DATA FOR THIS TASK |
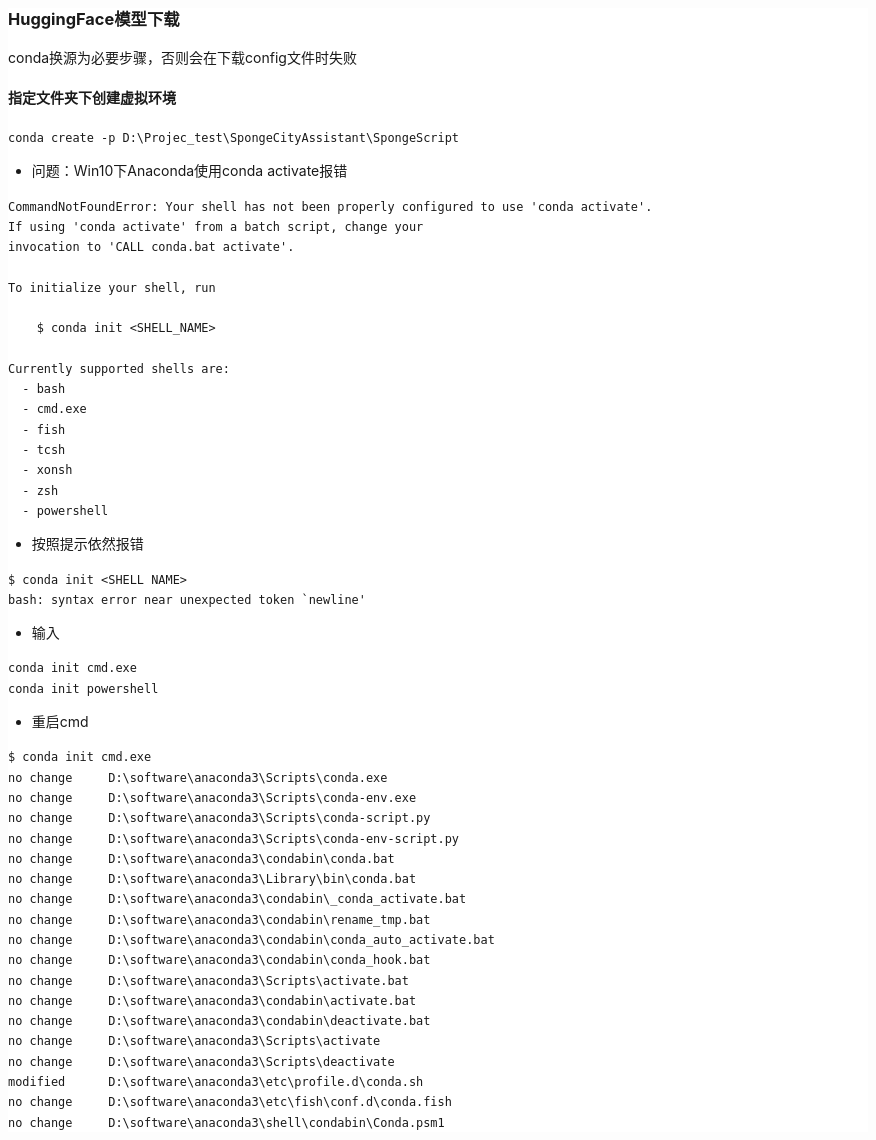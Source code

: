 

### **HuggingFace模型下载**

conda换源为必要步骤，否则会在下载config文件时失败

#### 指定文件夹下创建虚拟环境

```
conda create -p D:\Projec_test\SpongeCityAssistant\SpongeScript
```

- 问题：Win10下Anaconda使用conda activate报错

```
CommandNotFoundError: Your shell has not been properly configured to use 'conda activate'.
If using 'conda activate' from a batch script, change your
invocation to 'CALL conda.bat activate'.

To initialize your shell, run

    $ conda init <SHELL_NAME>

Currently supported shells are:
  - bash
  - cmd.exe
  - fish
  - tcsh
  - xonsh
  - zsh
  - powershell
```

- 按照提示依然报错

```
$ conda init <SHELL NAME>
bash: syntax error near unexpected token `newline'

```

- 输入

```
conda init cmd.exe
conda init powershell
```

- 重启cmd

```
$ conda init cmd.exe
no change     D:\software\anaconda3\Scripts\conda.exe
no change     D:\software\anaconda3\Scripts\conda-env.exe
no change     D:\software\anaconda3\Scripts\conda-script.py
no change     D:\software\anaconda3\Scripts\conda-env-script.py
no change     D:\software\anaconda3\condabin\conda.bat
no change     D:\software\anaconda3\Library\bin\conda.bat
no change     D:\software\anaconda3\condabin\_conda_activate.bat
no change     D:\software\anaconda3\condabin\rename_tmp.bat
no change     D:\software\anaconda3\condabin\conda_auto_activate.bat
no change     D:\software\anaconda3\condabin\conda_hook.bat
no change     D:\software\anaconda3\Scripts\activate.bat
no change     D:\software\anaconda3\condabin\activate.bat
no change     D:\software\anaconda3\condabin\deactivate.bat
no change     D:\software\anaconda3\Scripts\activate
no change     D:\software\anaconda3\Scripts\deactivate
modified      D:\software\anaconda3\etc\profile.d\conda.sh
no change     D:\software\anaconda3\etc\fish\conf.d\conda.fish
no change     D:\software\anaconda3\shell\condabin\Conda.psm1
```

DESCRIPTION OF THE TASK | Repeat every entry above exactly; images stay out of the copy.

ANSWER TO THIS EXERCISE |
Source code

: 

### **HuggingFace模型下载**

conda换源为必要步骤，否则会在下载config文件时失败

#### 指定文件夹下创建虚拟环境

```
conda create -p D:\Projec_test\SpongeCityAssistant\SpongeScript
```

- 问题：Win10下Anaconda使用conda activate报错

```
CommandNotFoundError: Your shell has not been properly configured to use 'conda activate'.
If using 'conda activate' from a batch script, change your
invocation to 'CALL conda.bat activate'.

To initialize your shell, run

    $ conda init <SHELL_NAME>

Currently supported shells are:
  - bash
  - cmd.exe
  - fish
  - tcsh
  - xonsh
  - zsh
  - powershell
```

- 按照提示依然报错

```
$ conda init <SHELL NAME>
bash: syntax error near unexpected token `newline'

```

- 输入

```
conda init cmd.exe
conda init powershell
```

- 重启cmd

```
$ conda init cmd.exe
no change     D:\software\anaconda3\Scripts\conda.exe
no change     D:\software\anaconda3\Scripts\conda-env.exe
no change     D:\software\anaconda3\Scripts\conda-script.py
no change     D:\software\anaconda3\Scripts\conda-env-script.py
no change     D:\software\anaconda3\condabin\conda.bat
no change     D:\software\anaconda3\Library\bin\conda.bat
no change     D:\software\anaconda3\condabin\_conda_activate.bat
no change     D:\software\anaconda3\condabin\rename_tmp.bat
no change     D:\software\anaconda3\condabin\conda_auto_activate.bat
no change     D:\software\anaconda3\condabin\conda_hook.bat
no change     D:\software\anaconda3\Scripts\activate.bat
no change     D:\software\anaconda3\condabin\activate.bat
no change     D:\software\anaconda3\condabin\deactivate.bat
no change     D:\software\anaconda3\Scripts\activate
no change     D:\software\anaconda3\Scripts\deactivate
modified      D:\software\anaconda3\etc\profile.d\conda.sh
no change     D:\software\anaconda3\etc\fish\conf.d\conda.fish
no change     D:\software\anaconda3\shell\condabin\Conda.psm1
```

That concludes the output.